ASSIGNMENT:
How many lines in the entries below contain "about"? Answer with the number only.

Records contained in a dataset
────
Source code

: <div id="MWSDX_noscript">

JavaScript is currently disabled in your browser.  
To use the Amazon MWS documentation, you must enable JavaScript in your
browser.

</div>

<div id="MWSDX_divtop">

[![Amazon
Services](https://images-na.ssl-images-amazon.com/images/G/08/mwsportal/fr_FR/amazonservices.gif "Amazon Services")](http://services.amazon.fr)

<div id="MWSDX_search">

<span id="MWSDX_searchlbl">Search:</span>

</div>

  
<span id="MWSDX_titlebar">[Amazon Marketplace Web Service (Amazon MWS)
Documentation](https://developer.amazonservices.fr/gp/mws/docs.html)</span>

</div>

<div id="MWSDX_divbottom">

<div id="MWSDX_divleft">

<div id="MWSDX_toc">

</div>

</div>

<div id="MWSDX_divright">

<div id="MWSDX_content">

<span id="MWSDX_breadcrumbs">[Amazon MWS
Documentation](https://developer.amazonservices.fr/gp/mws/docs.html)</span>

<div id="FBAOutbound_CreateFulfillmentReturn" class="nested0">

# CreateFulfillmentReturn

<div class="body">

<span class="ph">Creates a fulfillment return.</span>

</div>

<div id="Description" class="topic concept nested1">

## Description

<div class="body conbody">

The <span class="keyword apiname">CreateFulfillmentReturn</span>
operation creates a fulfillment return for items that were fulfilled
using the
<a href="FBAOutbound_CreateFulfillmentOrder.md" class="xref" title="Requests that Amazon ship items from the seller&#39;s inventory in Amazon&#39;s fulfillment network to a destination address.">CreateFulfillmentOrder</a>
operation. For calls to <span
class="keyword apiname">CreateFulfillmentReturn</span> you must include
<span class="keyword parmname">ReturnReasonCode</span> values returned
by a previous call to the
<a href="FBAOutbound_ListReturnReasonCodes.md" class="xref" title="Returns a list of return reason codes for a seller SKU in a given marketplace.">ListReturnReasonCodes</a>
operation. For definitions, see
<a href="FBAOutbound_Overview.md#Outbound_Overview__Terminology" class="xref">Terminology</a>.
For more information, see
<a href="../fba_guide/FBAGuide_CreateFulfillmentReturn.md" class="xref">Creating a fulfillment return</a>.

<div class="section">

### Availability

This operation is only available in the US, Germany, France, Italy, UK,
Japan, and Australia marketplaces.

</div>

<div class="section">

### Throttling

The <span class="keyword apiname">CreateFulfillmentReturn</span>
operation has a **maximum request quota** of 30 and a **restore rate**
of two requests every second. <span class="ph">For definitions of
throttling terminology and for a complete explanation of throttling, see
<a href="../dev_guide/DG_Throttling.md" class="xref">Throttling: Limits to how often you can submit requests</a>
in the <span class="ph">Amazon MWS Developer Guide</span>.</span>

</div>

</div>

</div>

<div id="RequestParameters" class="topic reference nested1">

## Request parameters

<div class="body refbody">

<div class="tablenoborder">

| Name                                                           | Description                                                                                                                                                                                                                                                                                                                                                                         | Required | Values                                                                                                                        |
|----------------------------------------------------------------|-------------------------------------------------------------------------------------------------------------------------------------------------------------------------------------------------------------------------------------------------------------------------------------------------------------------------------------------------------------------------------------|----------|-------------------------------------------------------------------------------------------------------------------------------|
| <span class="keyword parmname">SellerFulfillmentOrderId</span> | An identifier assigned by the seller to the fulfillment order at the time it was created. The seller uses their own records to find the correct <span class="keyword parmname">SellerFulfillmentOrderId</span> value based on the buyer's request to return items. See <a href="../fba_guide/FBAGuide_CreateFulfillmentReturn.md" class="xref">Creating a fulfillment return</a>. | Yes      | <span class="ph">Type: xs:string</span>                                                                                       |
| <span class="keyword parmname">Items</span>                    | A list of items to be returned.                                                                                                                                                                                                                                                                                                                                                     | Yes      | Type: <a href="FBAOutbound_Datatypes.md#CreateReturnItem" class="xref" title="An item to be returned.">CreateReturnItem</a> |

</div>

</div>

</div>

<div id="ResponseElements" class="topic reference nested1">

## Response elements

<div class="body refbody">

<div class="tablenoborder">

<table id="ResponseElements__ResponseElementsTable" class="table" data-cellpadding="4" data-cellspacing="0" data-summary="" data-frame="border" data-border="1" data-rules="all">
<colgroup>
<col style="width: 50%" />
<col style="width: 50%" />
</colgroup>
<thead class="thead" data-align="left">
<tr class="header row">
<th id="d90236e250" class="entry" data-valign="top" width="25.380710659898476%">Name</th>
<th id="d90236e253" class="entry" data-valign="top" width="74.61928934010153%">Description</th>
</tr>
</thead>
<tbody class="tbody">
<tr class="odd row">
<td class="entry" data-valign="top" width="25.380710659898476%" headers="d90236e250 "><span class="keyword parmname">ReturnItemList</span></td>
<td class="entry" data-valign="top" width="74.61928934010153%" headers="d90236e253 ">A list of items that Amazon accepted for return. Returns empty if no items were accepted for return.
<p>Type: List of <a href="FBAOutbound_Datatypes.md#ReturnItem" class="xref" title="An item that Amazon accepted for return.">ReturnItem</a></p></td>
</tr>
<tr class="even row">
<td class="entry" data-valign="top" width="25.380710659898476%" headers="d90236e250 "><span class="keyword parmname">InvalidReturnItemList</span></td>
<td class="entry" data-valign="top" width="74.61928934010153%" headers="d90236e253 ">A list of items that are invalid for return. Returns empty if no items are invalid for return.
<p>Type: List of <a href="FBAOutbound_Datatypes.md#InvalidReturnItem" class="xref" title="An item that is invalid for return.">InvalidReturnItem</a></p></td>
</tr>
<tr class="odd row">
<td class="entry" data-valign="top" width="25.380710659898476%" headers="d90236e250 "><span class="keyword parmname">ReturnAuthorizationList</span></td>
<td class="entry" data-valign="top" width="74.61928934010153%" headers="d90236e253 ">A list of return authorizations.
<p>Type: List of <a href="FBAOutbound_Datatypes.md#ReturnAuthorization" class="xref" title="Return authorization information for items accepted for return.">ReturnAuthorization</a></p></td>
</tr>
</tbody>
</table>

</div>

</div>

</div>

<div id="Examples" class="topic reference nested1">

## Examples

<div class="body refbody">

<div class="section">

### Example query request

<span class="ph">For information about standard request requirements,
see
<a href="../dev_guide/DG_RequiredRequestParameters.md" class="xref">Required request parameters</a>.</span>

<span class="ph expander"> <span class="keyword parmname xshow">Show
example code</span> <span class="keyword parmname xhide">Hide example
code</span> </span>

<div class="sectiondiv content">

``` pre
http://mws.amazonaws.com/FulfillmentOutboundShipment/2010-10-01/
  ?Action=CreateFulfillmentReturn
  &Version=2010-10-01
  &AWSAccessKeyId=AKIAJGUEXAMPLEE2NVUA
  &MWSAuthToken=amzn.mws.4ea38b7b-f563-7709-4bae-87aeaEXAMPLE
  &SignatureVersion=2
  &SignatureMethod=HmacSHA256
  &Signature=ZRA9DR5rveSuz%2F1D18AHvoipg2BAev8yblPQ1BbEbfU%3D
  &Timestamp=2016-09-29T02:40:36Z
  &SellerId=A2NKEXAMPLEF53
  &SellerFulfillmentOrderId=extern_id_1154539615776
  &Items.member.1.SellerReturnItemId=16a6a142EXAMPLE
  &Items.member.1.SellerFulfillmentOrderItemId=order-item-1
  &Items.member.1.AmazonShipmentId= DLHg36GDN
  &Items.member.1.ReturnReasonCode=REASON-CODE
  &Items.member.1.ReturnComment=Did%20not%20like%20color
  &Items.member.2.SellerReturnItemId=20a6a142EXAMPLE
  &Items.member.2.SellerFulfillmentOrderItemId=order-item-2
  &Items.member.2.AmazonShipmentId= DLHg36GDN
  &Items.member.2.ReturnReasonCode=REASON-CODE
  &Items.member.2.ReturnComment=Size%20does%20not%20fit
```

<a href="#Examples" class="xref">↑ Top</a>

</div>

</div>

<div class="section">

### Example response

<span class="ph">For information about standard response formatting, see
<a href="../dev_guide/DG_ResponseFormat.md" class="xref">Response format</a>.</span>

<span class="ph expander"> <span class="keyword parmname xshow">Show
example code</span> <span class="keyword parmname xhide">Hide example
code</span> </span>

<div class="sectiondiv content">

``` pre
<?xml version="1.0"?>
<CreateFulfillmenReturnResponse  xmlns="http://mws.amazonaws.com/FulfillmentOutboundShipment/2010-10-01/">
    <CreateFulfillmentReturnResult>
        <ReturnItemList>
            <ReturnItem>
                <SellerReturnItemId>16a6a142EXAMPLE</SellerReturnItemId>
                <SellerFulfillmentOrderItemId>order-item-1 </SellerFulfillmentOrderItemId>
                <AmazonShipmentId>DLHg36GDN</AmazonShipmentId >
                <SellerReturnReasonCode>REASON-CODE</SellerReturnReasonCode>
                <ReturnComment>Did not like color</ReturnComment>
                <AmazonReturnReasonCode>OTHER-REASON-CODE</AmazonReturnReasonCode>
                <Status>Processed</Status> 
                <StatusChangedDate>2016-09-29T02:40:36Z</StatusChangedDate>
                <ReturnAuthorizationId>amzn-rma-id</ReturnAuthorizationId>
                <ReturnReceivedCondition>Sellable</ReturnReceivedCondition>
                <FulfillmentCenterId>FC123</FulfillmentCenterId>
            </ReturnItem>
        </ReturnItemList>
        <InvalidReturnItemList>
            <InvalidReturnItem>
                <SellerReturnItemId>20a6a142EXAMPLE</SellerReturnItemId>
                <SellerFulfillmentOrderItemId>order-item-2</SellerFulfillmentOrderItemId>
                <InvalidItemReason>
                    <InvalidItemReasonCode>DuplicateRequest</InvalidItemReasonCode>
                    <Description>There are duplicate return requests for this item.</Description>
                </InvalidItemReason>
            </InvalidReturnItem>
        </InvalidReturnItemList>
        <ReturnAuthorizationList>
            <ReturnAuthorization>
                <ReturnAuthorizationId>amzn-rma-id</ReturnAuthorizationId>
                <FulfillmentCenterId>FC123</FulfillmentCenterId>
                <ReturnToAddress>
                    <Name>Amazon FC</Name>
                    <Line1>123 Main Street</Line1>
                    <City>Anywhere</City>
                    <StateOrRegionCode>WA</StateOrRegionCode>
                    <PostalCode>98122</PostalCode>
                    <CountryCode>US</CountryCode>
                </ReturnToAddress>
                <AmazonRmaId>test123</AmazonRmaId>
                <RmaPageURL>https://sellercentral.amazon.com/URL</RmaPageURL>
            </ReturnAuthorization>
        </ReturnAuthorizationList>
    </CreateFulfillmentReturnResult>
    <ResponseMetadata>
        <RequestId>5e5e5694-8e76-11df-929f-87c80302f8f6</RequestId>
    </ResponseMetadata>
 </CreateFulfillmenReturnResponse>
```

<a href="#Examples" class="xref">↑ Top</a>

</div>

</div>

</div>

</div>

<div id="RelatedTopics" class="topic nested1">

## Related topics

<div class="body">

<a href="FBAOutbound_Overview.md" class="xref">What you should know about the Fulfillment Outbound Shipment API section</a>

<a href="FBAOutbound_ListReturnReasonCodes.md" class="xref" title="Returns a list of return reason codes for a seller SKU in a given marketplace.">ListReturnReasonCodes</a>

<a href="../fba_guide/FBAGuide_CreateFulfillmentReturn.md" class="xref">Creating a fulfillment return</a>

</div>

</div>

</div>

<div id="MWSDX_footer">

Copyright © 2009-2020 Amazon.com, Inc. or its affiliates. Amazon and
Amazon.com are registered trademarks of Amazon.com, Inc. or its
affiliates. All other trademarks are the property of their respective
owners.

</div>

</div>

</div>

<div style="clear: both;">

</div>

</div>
────
THE ANSWER:
3